Chiariamo subito che il ministro F. non intende dare coperture a nessun professor M. soprattutto perché il «lavativismo» di qualcuno rischia di penalizzare un'intera categoria che invece è piena di esempi quotidiani di impegno e dedizione. Aggiungiamo anche che la materia disciplinare è ormai del tutto decentrata a livello di direzione regionale, uffici scolastici provinciali e singole scuole autonome soprattutto nella fase dell' avvio dei procedimenti. Tutte istituzioni che però possono essere aiutate e incentivate a procedere: difficilmente, ad esempio, un preside precario con incarico annuale potrà imbarcarsi con successo in un'operazione di contrasto di fenomeni radicati. E se il Consiglio nazionale della Pubblica istruzione e i Consigli scolastici provinciali devono attenersi a norme troppo rigide e ipergarantiste difficilmente potranno trovare margini di intervento. Lo stesso ministero, è bene ricordarlo, non può discostarsi dalle decisioni dei Consigli di disciplina se non in senso più favorevole agli interessati.

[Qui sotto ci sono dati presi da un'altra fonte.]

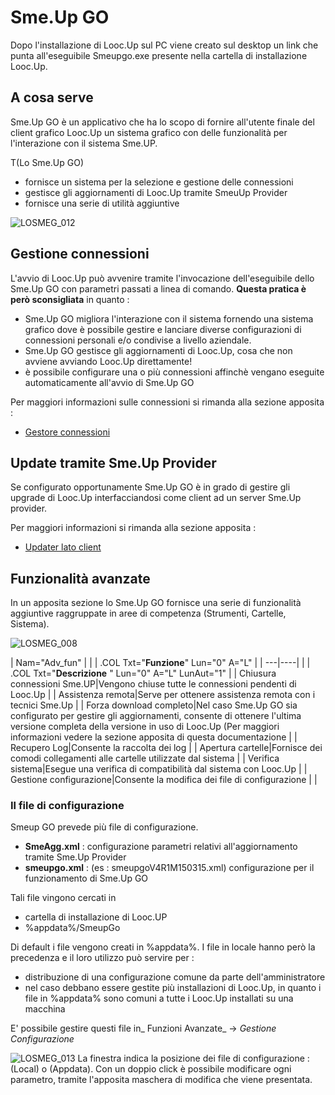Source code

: 
# Sme.Up GO
Dopo l'installazione di Looc.Up sul PC viene creato sul desktop un link che punta all'eseguibile Smeupgo.exe presente nella cartella di installazione Looc.Up.

## A cosa serve
Sme.Up GO è un applicativo che ha lo scopo di fornire all'utente finale del client grafico Looc.Up un sistema grafico con delle funzionalità per l'interazione con il sistema Sme.UP.

 T(Lo Sme.Up GO)
- fornisce un sistema per la selezione e gestione delle connessioni
- gestisce gli aggiornamenti di Looc.Up tramite SmeuUp Provider
- fornisce una serie di utilità aggiuntive

![LOSMEG_012](http://doc.smeup.com/immagini/LOSMEG_01/LOSMEG_012.png)
## Gestione connessioni
L'avvio di Looc.Up può avvenire tramite l'invocazione dell'eseguibile dello Sme.Up GO con parametri passati a linea di comando.
**Questa pratica è però sconsigliata** in quanto : 

- Sme.Up GO migliora l'interazione con il sistema fornendo una sistema grafico dove è possibile gestire e lanciare diverse configurazioni di connessioni personali e/o condivise a livello aziendale.
- Sme.Up GO gestisce gli aggiornamenti di Looc.Up, cosa che non avviene avviando Looc.Up direttamente!
- è possibile configurare una o più connessioni affinchè vengano eseguite automaticamente all'avvio di Sme.Up GO

Per maggiori informazioni sulle connessioni si rimanda alla sezione apposita : 
- [Gestore connessioni](Sorgenti/DOC/TA/B£AMO/LOSMEG_02)

## Update tramite Sme.Up Provider
Se configurato opportunamente Sme.Up GO è in grado di gestire gli upgrade di Looc.Up interfacciandosi come client ad un server Sme.Up provider.

Per maggiori informazioni si rimanda alla sezione apposita : 
- [Updater lato client](Sorgenti/DOC/TA/B£AMO/LOSMEG_03)

## Funzionalità avanzate
In un apposita sezione lo Sme.Up GO fornisce una serie di funzionalità aggiuntive raggruppate in aree di competenza (Strumenti, Cartelle, Sistema).

![LOSMEG_008](http://doc.smeup.com/immagini/LOSMEG_01/LOSMEG_008.png)

|  Nam="Adv_fun" |
| 
| .COL Txt="**Funzione**" Lun="0" A="L" |
| ---|----|
| 
| .COL Txt="**Descrizione** " Lun="0" A="L" LunAut="1" |
| Chiusura connessioni Sme.UP|Vengono chiuse tutte le connessioni pendenti di Looc.Up |
| Assistenza remota|Serve per ottenere assistenza remota con i tecnici Sme.Up |
| Forza download completo|Nel caso Sme.Up GO sia configurato per gestire gli aggiornamenti, consente di ottenere l'ultima versione completa della versione in uso di Looc.Up (Per maggiori informazioni vedere la sezione apposita di questa documentazione |
| Recupero Log|Consente la raccolta dei log |
| Apertura cartelle|Fornisce dei comodi collegamenti alle cartelle utilizzate dal sistema |
| Verifica sistema|Esegue una verifica di compatibilità dal sistema con Looc.Up |
| Gestione configurazione|Consente la modifica dei file di configurazione |
| 


### Il file di configurazione
Smeup GO prevede più file di configurazione.

- **SmeAgg.xml**  :  configurazione parametri relativi all'aggiornamento tramite Sme.Up Provider
- **smeupgo<VersionNumber>.xml**  :  (es :  smeupgoV4R1M150315.xml) configurazione per il funzionamento di Sme.Up GO

Tali file vingono cercati in
- cartella di installazione di Looc.UP
- %appdata%/SmeupGo

Di default i file vengono creati in %appdata%. I file in locale hanno però la precedenza e il loro utilizzo può servire per : 
- distribuzione di una configurazione comune da parte dell'amministratore
- nel caso debbano essere gestite più installazioni di Looc.Up, in quanto i file in %appdata% sono comuni a tutte i Looc.Up installati su una macchina

E' possibile gestire questi file in_ Funzioni Avanzate_ -> _Gestione Configurazione_

![LOSMEG_013](http://doc.smeup.com/immagini/LOSMEG_01/LOSMEG_013.png)
La finestra indica la posizione dei file di configurazione :  (Local) o (Appdata).
Con un doppio click è possibile modificare ogni parametro, tramite l'apposita maschera di modifica che viene presentata.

Questo è stato puntualmente rilevato nei mesi scorsi anche dalla Corte dei Conti nel Rapporto sui procedimenti disciplinari in cui si denuncia in tutto il pubblico impiego un certo lassismo, imputabile anche a procedure eccessivamente garantiste, addirittura nei casi di condanne penali. Il Rapporto è stato peraltro inviato a tutti i Direttori regionali richiamandoli ad interventi più tempestivi e rigorosi per sanzionare comportamenti scorretti. Che fare? Prima di tutto interventi strutturali che cambino alcune delle condizioni di partenza che rendono oggi troppo larga la strada della contravvenzione e troppo stretta quella di chi deve sanzionarla.

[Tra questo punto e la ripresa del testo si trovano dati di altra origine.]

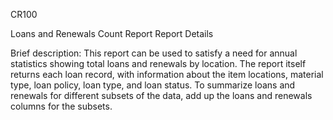 CR100

Loans and Renewals Count Report
Report Details

Brief description: This report can be used to satisfy a need for annual statistics showing total loans and renewals by location. The report itself returns each loan record, with information about the item locations, material type, loan policy, loan type, and loan status. To summarize loans and renewals for different subsets of the data, add up the loans and renewals columns for the subsets.
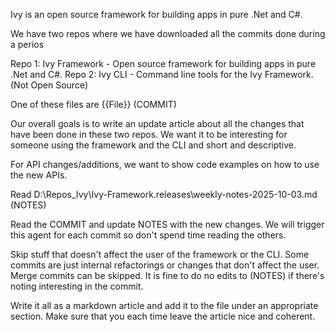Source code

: Ivy is an open source framework for building apps in pure .Net and C#.

We have two repos where we have downloaded all the commits done during a perios

Repo 1: Ivy Framework - Open source framework for building apps in pure .Net and C#.
Repo 2: Ivy CLI - Command line tools for the Ivy Framework. (Not Open Source)

One of these files are {{File}} (COMMIT)

Our overall goals is to write an update article about all the changes that have been done in these two repos. We want
it to be interesting for someone using the framework and the CLI and short and descriptive.

For API changes/additions, we want to show code examples on how to use the new APIs.

Read D:\Repos\_Ivy\Ivy-Framework\.releases\weekly-notes-2025-10-03.md (NOTES)

Read the COMMIT and update NOTES with the new changes. We will trigger this agent for each commit so don't spend time reading the others.

Skip stuff that doesn't affect the user of the framework or the CLI. Some commits are just internal refactorings or
changes that don't affect the user. Merge commits can be skipped. It is fine to do no edits to (NOTES) if there's noting interesting in the commit.

Write it all as a markdown article and add it to the file under an appropriate section. Make sure that you each time leave the article nice and coherent.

A questo criterio rispondono alcuni dei primi interventi promossi per dare, almeno al comparto della scuola, il segnale del cambiamento. Rivedere innanzitutto le norme che regolano gli organi collegiali con riferimento ai collegi di disciplina. Ritengo necessario a questo proposito coinvolgere le organizzazioni sindacali in occasione del prossimo contratto della scuola perché tutta la materia sia rivista in un'ottica di maggiore tutela degli alunni e del servizio.

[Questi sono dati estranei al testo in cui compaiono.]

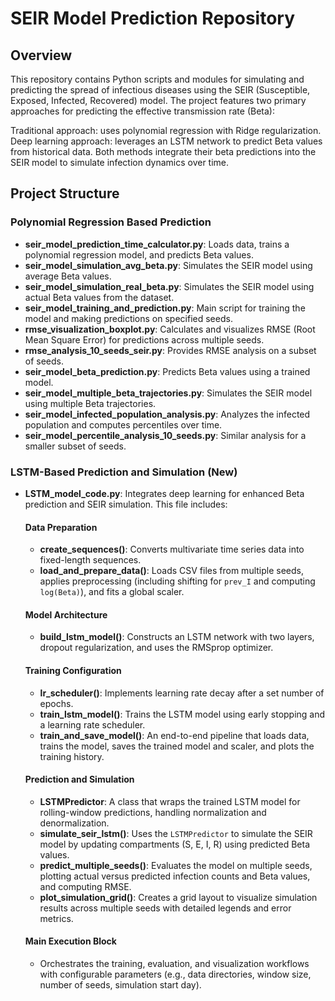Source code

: # SEIR Model Prediction Repository

## Overview
This repository contains Python scripts and modules for simulating and predicting the spread of infectious diseases using the SEIR (Susceptible, Exposed, Infected, Recovered) model. The project features two primary approaches for predicting the effective transmission rate (Beta):

Traditional approach: uses polynomial regression with Ridge regularization.
Deep learning approach: leverages an LSTM network to predict Beta values from historical data.
Both methods integrate their beta predictions into the SEIR model to simulate infection dynamics over time.

## Project Structure

### Polynomial Regression Based Prediction

- **seir_model_prediction_time_calculator.py**: Loads data, trains a polynomial regression model, and predicts Beta values.
- **seir_model_simulation_avg_beta.py**: Simulates the SEIR model using average Beta values.
- **seir_model_simulation_real_beta.py**: Simulates the SEIR model using actual Beta values from the dataset.
- **seir_model_training_and_prediction.py**: Main script for training the model and making predictions on specified seeds.
- **rmse_visualization_boxplot.py**: Calculates and visualizes RMSE (Root Mean Square Error) for predictions across multiple seeds.
- **rmse_analysis_10_seeds_seir.py**: Provides RMSE analysis on a subset of seeds.
- **seir_model_beta_prediction.py**: Predicts Beta values using a trained model.
- **seir_model_multiple_beta_trajectories.py**: Simulates the SEIR model using multiple Beta trajectories.
- **seir_model_infected_population_analysis.py**: Analyzes the infected population and computes percentiles over time.
- **seir_model_percentile_analysis_10_seeds.py**: Similar analysis for a smaller subset of seeds.

### LSTM-Based Prediction and Simulation (New)

- **LSTM_model_code.py**: Integrates deep learning for enhanced Beta prediction and SEIR simulation. This file includes:

  #### Data Preparation
  - **create_sequences()**: Converts multivariate time series data into fixed-length sequences.
  - **load_and_prepare_data()**: Loads CSV files from multiple seeds, applies preprocessing (including shifting for `prev_I` and computing `log(Beta)`), and fits a global scaler.

  #### Model Architecture
  - **build_lstm_model()**: Constructs an LSTM network with two layers, dropout regularization, and uses the RMSprop optimizer.

  #### Training Configuration
  - **lr_scheduler()**: Implements learning rate decay after a set number of epochs.
  - **train_lstm_model()**: Trains the LSTM model using early stopping and a learning rate scheduler.
  - **train_and_save_model()**: An end-to-end pipeline that loads data, trains the model, saves the trained model and scaler, and plots the training history.

  #### Prediction and Simulation
  - **LSTMPredictor**: A class that wraps the trained LSTM model for rolling-window predictions, handling normalization and denormalization.
  - **simulate_seir_lstm()**: Uses the `LSTMPredictor` to simulate the SEIR model by updating compartments (S, E, I, R) using predicted Beta values.
  - **predict_multiple_seeds()**: Evaluates the model on multiple seeds, plotting actual versus predicted infection counts and Beta values, and computing RMSE.
  - **plot_simulation_grid()**: Creates a grid layout to visualize simulation results across multiple seeds with detailed legends and error metrics.

  #### Main Execution Block
  - Orchestrates the training, evaluation, and visualization workflows with configurable parameters (e.g., data directories, window size, number of seeds, simulation start day).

Promuovere azioni di valutazione che, pur nella salvaguardia delle autonomie delle scuole, siano in grado di individuare e sanzionare per tempo le eventuali patologie. Già nella Finanziaria si prevedono il potenziamento dell'ente di valutazione e la creazione di un'Agenzia per il sostegno dell'autonomia con il compito di verificare efficienza ed efficacia dei singoli istituti scolastici con parametri oggettivi. Dobbiamo poi rafforzare il ruolo dei presidi: a questo servono tra l'altro i due concorsi in atto. Un preside di ruolo, non precario, è certamente più autorevole e più libero di avviare azioni di contrasto alle patologie e di farlo coerentemente nel tempo. Sono di ritorno da Locri, a un anno dall'uccisione di Franco Fortugno. I ragazzi mi hanno chiesto, oltre a una buona scuola in grado di istruirli, una scuola che sia anche maestra di legalità. E' a loro, soprattutto, che dobbiamo rendere conto. E dobbiamo farlo avendo noi per primi le carte in regola, anche quelle del registro delle presenze e anche se le assenze dei professori sono tra le più basse nella pubblica amministrazione.